The reasons for the breakdown of interpolation when using the static conceptor framework might be twofold. First, the interpolated conceptor enforces dynamics in a linear subspace of the network’s state space that was not observed during training. Hence, the dynamics within that subspace cannot directly be optimized to be stable. Furthermore, the output weights are trained only on the two initial time series, whereas we apply them to intermediate dynamics that can be far apart from the training dynamics. Second, the linear interpolation of the conceptor matrix introduced in Eq. (11) is known to shrink the eigenvalues of the resulting interpolated conceptor.^{30} This shrinkage of the eigenvalues, known for symmetric positive definite matrices, might lead to a loss of information and, in turn, might be one reason for the decreasing amplitudes of the intermediary solutions. As discussed by Feragen and Fuster,^{30} the shrinkage of the eigenvalues can be avoided by using another geodesic metric to derive the interpolation scheme, e.g., log-Euclidean, affine invariant, or the shape and orientation rotation metric.
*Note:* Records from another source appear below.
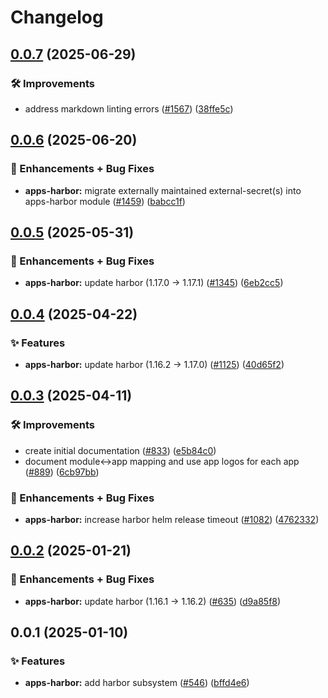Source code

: # Changelog

## [0.0.7](https://github.com/ppat/homelab-ops-kubernetes-apps/compare/apps-harbor-v0.0.6...apps-harbor-v0.0.7) (2025-06-29)


### 🛠 Improvements

* address markdown linting errors ([#1567](https://github.com/ppat/homelab-ops-kubernetes-apps/issues/1567)) ([38ffe5c](https://github.com/ppat/homelab-ops-kubernetes-apps/commit/38ffe5c23a66c2181b75a57b8eac409adf80d521))

## [0.0.6](https://github.com/ppat/homelab-ops-kubernetes-apps/compare/apps-harbor-v0.0.5...apps-harbor-v0.0.6) (2025-06-20)


### 🚀 Enhancements + Bug Fixes

* **apps-harbor:** migrate externally maintained external-secret(s) into apps-harbor module ([#1459](https://github.com/ppat/homelab-ops-kubernetes-apps/issues/1459)) ([babcc1f](https://github.com/ppat/homelab-ops-kubernetes-apps/commit/babcc1fd4de2b713888b42eeda32ca9438c3b904))

## [0.0.5](https://github.com/ppat/homelab-ops-kubernetes-apps/compare/apps-harbor-v0.0.4...apps-harbor-v0.0.5) (2025-05-31)


### 🚀 Enhancements + Bug Fixes

* **apps-harbor:** update harbor (1.17.0 -&gt; 1.17.1) ([#1345](https://github.com/ppat/homelab-ops-kubernetes-apps/issues/1345)) ([6eb2cc5](https://github.com/ppat/homelab-ops-kubernetes-apps/commit/6eb2cc54dcac2c107294c5f72fca8213a5cf2a85))

## [0.0.4](https://github.com/ppat/homelab-ops-kubernetes-apps/compare/apps-harbor-v0.0.3...apps-harbor-v0.0.4) (2025-04-22)


### ✨ Features

* **apps-harbor:** update harbor (1.16.2 -&gt; 1.17.0) ([#1125](https://github.com/ppat/homelab-ops-kubernetes-apps/issues/1125)) ([40d65f2](https://github.com/ppat/homelab-ops-kubernetes-apps/commit/40d65f252d046a10e30b1436ad5cb1fce87ed863))

## [0.0.3](https://github.com/ppat/homelab-ops-kubernetes-apps/compare/apps-harbor-v0.0.2...apps-harbor-v0.0.3) (2025-04-11)


### 🛠 Improvements

* create initial documentation ([#833](https://github.com/ppat/homelab-ops-kubernetes-apps/issues/833)) ([e5b84c0](https://github.com/ppat/homelab-ops-kubernetes-apps/commit/e5b84c03920d34e3055bea987b465e04092af030))
* document module&lt;-&gt;app mapping and use app logos for each app ([#889](https://github.com/ppat/homelab-ops-kubernetes-apps/issues/889)) ([6cb97bb](https://github.com/ppat/homelab-ops-kubernetes-apps/commit/6cb97bb71826434291de7b067983830376f0d12b))


### 🚀 Enhancements + Bug Fixes

* **apps-harbor:** increase harbor helm release timeout ([#1082](https://github.com/ppat/homelab-ops-kubernetes-apps/issues/1082)) ([4762332](https://github.com/ppat/homelab-ops-kubernetes-apps/commit/47623326640aeec306202749844bf3dd466a011d))

## [0.0.2](https://github.com/ppat/homelab-ops-kubernetes-apps/compare/apps-harbor-v0.0.1...apps-harbor-v0.0.2) (2025-01-21)


### 🚀 Enhancements + Bug Fixes

* **apps-harbor:** update harbor (1.16.1 -&gt; 1.16.2) ([#635](https://github.com/ppat/homelab-ops-kubernetes-apps/issues/635)) ([d9a85f8](https://github.com/ppat/homelab-ops-kubernetes-apps/commit/d9a85f805c6a143d0a18aa2f99bcff207f13e6b4))

## 0.0.1 (2025-01-10)


### ✨ Features

* **apps-harbor:** add harbor subsystem ([#546](https://github.com/ppat/homelab-ops-kubernetes-apps/issues/546)) ([bffd4e6](https://github.com/ppat/homelab-ops-kubernetes-apps/commit/bffd4e64a5af935c0a8355b5b5a21b188378847b))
However, these metrics, due to their reliance on matrix exponentials, are computationally expensive and often numerically unstable.^{30}

We now proceed to test the ability of the adaptive CCL for interpolation between the two temporal patterns as carried out above. Therefore, we use the same network parameters (see Table I) as used for Figs. 3(a) and 3(b) and train the network on the same set of sine waves as above. After training, we apply the CCL to the network and scan the interpolation parameter $\lambda $ in the range of 0–1. In Figs. 3(c) and 3(d), we show the output of the network along this scan. We obtain that the network can generate an intermediary sine wave pattern for the three sine wave patterns $ T 1\u2208[25,30,35]$. In contrast to the conceptor-only framework, the adaptive CCL achieves a much more stable oscillation amplitude throughout all three interpolations. Additionally, the periods of the interpolated temporal pattern exhibit a smooth and constantly increasing transition from the starting frequency $ T 0$ toward $ T 1$ as shown in Fig. 3(d). Accordingly, the adaptive character of the CCL results in an interpolation much more stable and consistent interpolation than the static scheme.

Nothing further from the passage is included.